* _Stored data entries_:
----
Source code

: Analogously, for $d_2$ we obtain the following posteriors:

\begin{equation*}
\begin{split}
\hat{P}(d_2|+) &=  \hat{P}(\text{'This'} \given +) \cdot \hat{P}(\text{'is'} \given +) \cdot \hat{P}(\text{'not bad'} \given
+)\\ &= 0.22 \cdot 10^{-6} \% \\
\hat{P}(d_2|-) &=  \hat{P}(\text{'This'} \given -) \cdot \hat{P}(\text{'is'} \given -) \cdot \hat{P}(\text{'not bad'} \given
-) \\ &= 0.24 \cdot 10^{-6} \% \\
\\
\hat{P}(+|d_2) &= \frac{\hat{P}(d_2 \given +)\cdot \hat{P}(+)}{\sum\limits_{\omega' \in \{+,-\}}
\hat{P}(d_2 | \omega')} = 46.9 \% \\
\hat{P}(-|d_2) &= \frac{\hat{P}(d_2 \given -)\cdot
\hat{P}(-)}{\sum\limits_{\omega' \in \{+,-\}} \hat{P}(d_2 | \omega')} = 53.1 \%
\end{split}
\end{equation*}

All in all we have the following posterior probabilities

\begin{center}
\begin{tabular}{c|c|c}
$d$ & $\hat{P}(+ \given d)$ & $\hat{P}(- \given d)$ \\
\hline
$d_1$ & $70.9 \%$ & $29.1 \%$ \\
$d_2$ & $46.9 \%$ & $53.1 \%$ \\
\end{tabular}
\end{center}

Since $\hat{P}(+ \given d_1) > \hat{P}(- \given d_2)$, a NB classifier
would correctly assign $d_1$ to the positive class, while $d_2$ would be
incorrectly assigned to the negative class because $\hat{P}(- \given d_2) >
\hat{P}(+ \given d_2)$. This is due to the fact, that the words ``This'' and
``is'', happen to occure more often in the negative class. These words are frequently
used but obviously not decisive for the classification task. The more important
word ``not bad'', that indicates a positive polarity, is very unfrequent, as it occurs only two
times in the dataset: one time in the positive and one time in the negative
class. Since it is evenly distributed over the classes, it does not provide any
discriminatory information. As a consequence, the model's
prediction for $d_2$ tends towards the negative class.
----
* _Exercise prompt_:
Pull out each line of the records holding the string "frac".

* _Output of the task_:
\hat{P}(+|d_2) &= \frac{\hat{P}(d_2 \given +)\cdot \hat{P}(+)}{\sum\limits_{\omega' \in \{+,-\}}
\hat{P}(-|d_2) &= \frac{\hat{P}(d_2 \given -)\cdot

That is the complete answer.